Want to Achieve Financial Freedom?

Property investment is often defined by the question, how many properties are needed to achieve financial freedom in the Australian residential investment property market?

Of course there is no set and simple answer to this question. The are many factors that dictate the answer. Some of these factors include; the value of the properties in the first place, the amount you are getting as a rental return, months of continuous rental, maintenance issues, and interest rates as dictated by the Federal Reserve Bank and passed on by your lender.

Some of these factors can be controlled by you so that they are not left to chance. Let me explain.

By purchasing a property in the right area you vastly increase your chance of making a good return on your property.
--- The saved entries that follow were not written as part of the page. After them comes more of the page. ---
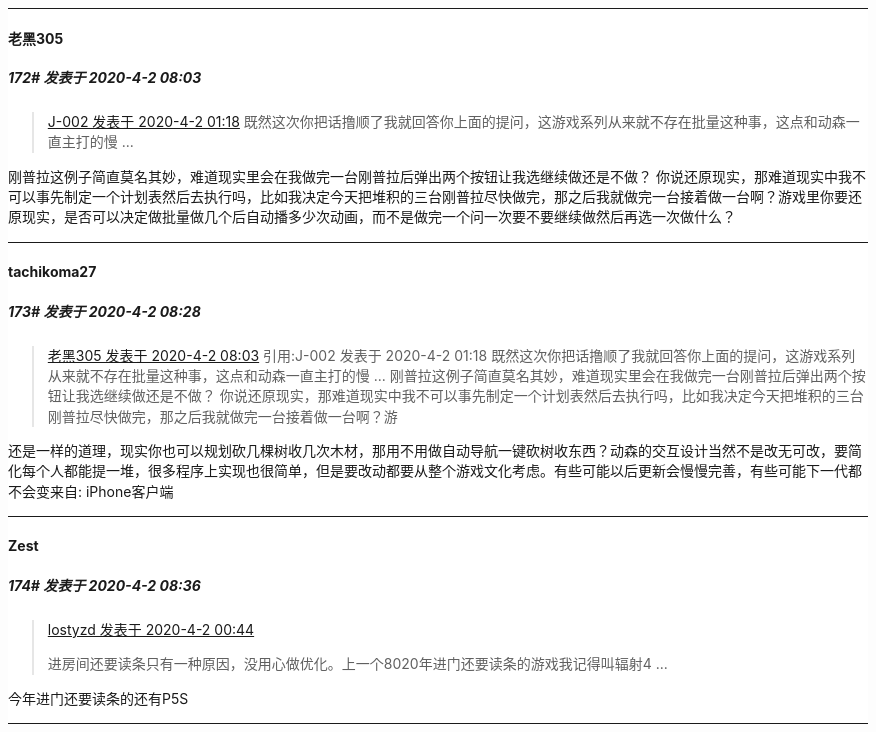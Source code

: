 





-----

####  老黑305  
##### 172#       发表于 2020-4-2 08:03



<blockquote><a href="httphttps://bbs.saraba1st.com/2b/forum.php?mod=redirect&amp;goto=findpost&amp;pid=46950172&amp;ptid=1921866" target="_blank">J-002 发表于 2020-4-2 01:18</a>
既然这次你把话撸顺了我就回答你上面的提问，这游戏系列从来就不存在批量这种事，这点和动森一直主打的慢 ...</blockquote>
刚普拉这例子简直莫名其妙，难道现实里会在我做完一台刚普拉后弹出两个按钮让我选继续做还是不做？
你说还原现实，那难道现实中我不可以事先制定一个计划表然后去执行吗，比如我决定今天把堆积的三台刚普拉尽快做完，那之后我就做完一台接着做一台啊？游戏里你要还原现实，是否可以决定做批量做几个后自动播多少次动画，而不是做完一个问一次要不要继续做然后再选一次做什么？







-----

####  tachikoma27  
##### 173#       发表于 2020-4-2 08:28



<blockquote><a href="httphttps://bbs.saraba1st.com/2b/forum.php?mod=redirect&amp;goto=findpost&amp;pid=46951074&amp;ptid=1921866" target="_blank"> 老黑305 发表于 2020-4-2 08:03</a> 引用:J-002 发表于 2020-4-2 01:18 既然这次你把话撸顺了我就回答你上面的提问，这游戏系列从来就不存在批量这种事，这点和动森一直主打的慢 ... 刚普拉这例子简直莫名其妙，难道现实里会在我做完一台刚普拉后弹出两个按钮让我选继续做还是不做？ 你说还原现实，那难道现实中我不可以事先制定一个计划表然后去执行吗，比如我决定今天把堆积的三台刚普拉尽快做完，那之后我就做完一台接着做一台啊？游 </blockquote>
还是一样的道理，现实你也可以规划砍几棵树收几次木材，那用不用做自动导航一键砍树收东西？动森的交互设计当然不是改无可改，要简化每个人都能提一堆，很多程序上实现也很简单，但是要改动都要从整个游戏文化考虑。有些可能以后更新会慢慢完善，有些可能下一代都不会变来自: iPhone客户端







-----

####  Zest  
##### 174#       发表于 2020-4-2 08:36



<blockquote><a href="httphttps://bbs.saraba1st.com/2b/forum.php?mod=redirect&amp;goto=findpost&amp;pid=46949881&amp;ptid=1921866" target="_blank">lostyzd 发表于 2020-4-2 00:44</a>

进房间还要读条只有一种原因，没用心做优化。上一个8020年进门还要读条的游戏我记得叫辐射4 ...</blockquote>
今年进门还要读条的还有P5S








-----
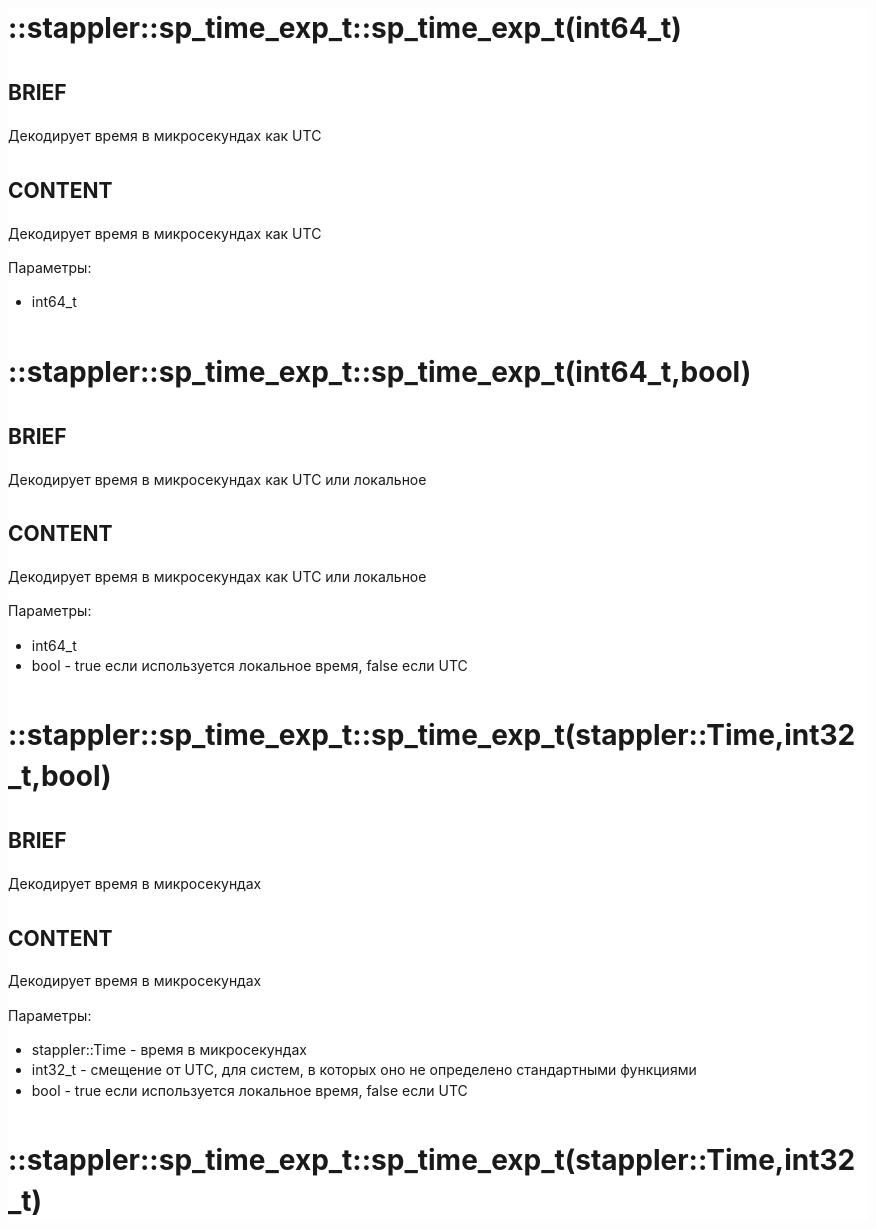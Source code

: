 
# ::stappler::sp_time_exp_t::sp_time_exp_t(int64_t)

## BRIEF

Декодирует время в микросекундах как UTC

## CONTENT

Декодирует время в микросекундах как UTC

Параметры:
* int64_t


# ::stappler::sp_time_exp_t::sp_time_exp_t(int64_t,bool)

## BRIEF

Декодирует время в микросекундах как UTC или локальное

## CONTENT

Декодирует время в микросекундах как UTC или локальное

Параметры:
* int64_t
* bool - true если используется локальное время, false если UTC


# ::stappler::sp_time_exp_t::sp_time_exp_t(stappler::Time,int32_t,bool)

## BRIEF

Декодирует время в микросекундах

## CONTENT

Декодирует время в микросекундах

Параметры:
* stappler::Time - время в микросекундах
* int32_t - смещение от UTC, для систем, в которых оно не определено стандартными функциями
* bool - true если используется локальное время, false если UTC


# ::stappler::sp_time_exp_t::sp_time_exp_t(stappler::Time,int32_t)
You can even go one better than that by buying a block of land in a new subdivision in a growth corridor of Melbourne or Sydney. The land will almost always increase in value on it titles, further, once your house is built you have an excellent chance of the property going up in value even further. Essentially the sum of the parts is greater than their individual value in this case. All of this additional value is equity that contributes to your financial freedom being attained.

Next, as you will design and get built the property, you will be able to dictate the build based on the optimum needed for an investment property. I have written other articles on this point, however suffice to say here that you would not build an investment property in the same way as you would build your own home.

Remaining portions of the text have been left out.